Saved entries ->

--- START ---

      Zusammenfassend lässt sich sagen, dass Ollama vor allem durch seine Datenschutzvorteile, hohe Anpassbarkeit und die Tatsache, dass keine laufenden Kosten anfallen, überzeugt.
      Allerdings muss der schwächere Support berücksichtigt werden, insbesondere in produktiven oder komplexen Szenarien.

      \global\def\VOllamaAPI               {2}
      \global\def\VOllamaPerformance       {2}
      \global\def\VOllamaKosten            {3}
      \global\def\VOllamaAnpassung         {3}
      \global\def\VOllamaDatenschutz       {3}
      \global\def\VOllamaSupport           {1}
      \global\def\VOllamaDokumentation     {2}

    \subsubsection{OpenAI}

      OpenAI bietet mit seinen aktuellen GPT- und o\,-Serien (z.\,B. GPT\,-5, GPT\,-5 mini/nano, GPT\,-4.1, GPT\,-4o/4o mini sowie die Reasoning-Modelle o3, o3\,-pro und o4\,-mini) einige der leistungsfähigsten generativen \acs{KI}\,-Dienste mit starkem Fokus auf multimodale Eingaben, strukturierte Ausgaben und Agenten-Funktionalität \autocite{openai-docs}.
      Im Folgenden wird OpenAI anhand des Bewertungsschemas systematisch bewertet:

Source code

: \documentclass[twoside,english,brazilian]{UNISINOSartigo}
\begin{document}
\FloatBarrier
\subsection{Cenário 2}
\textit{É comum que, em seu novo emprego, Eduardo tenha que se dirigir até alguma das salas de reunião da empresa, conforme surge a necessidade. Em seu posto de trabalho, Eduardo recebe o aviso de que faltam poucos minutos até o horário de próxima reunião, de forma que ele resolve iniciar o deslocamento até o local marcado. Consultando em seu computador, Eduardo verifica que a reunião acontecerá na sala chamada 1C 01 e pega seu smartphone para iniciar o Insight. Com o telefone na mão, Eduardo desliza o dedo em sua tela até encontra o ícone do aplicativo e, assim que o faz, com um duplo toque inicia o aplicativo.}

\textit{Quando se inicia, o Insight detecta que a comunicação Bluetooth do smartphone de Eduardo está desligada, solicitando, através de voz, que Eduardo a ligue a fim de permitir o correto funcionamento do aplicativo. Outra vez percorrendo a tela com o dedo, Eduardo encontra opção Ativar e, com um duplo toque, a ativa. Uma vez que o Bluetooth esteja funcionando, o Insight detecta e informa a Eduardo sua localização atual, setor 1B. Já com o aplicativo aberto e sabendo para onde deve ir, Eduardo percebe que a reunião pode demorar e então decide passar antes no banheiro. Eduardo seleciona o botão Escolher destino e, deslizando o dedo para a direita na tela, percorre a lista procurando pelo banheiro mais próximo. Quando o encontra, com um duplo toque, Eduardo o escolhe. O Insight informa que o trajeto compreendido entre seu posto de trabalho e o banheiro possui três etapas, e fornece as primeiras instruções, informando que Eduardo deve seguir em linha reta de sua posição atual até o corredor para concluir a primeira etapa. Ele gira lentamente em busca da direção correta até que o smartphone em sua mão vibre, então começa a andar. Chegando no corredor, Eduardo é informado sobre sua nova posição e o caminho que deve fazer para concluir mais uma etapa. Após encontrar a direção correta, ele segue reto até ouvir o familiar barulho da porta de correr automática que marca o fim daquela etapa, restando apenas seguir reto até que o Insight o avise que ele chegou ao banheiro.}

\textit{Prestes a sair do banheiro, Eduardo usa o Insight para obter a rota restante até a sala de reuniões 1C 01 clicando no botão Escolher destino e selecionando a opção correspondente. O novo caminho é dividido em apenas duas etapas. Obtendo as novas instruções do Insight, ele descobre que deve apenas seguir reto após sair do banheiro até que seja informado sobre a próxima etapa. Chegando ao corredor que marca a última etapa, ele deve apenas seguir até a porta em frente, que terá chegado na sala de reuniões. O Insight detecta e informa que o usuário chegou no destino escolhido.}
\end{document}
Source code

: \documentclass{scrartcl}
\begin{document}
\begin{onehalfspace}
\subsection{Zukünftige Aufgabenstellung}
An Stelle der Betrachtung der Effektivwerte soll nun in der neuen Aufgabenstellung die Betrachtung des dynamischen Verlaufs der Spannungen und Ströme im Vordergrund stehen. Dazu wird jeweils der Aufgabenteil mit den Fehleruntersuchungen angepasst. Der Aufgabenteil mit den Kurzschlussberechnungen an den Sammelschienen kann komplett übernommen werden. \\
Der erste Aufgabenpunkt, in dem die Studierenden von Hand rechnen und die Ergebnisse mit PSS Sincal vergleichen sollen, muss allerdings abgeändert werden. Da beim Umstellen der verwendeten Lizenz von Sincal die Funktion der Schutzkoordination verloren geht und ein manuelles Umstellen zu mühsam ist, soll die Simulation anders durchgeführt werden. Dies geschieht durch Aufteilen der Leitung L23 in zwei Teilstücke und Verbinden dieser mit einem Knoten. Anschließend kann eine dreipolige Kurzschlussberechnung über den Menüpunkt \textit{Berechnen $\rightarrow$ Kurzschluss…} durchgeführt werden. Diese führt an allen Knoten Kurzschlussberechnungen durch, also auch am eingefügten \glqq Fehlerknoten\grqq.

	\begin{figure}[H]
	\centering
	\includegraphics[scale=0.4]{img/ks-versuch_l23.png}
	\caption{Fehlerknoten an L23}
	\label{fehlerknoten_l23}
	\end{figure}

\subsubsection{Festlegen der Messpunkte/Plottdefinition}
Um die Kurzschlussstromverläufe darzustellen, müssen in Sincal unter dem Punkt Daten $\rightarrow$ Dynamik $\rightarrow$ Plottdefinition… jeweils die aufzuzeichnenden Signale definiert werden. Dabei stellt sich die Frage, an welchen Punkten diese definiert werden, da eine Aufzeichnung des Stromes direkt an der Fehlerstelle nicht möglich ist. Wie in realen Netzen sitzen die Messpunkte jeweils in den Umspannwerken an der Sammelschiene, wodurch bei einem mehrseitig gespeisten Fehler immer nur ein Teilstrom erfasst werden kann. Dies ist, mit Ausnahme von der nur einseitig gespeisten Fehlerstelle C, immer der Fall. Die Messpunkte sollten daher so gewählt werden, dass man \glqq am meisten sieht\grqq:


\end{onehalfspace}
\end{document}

--- END ---

YOUR GOAL ->
Out of the records above, pull the lines that include the word "global".

ANSWER SECTION ->
      \global\def\VOllamaAPI               {2}
      \global\def\VOllamaPerformance       {2}
      \global\def\VOllamaKosten            {3}
      \global\def\VOllamaAnpassung         {3}
      \global\def\VOllamaDatenschutz       {3}
      \global\def\VOllamaSupport           {1}
      \global\def\VOllamaDokumentation     {2}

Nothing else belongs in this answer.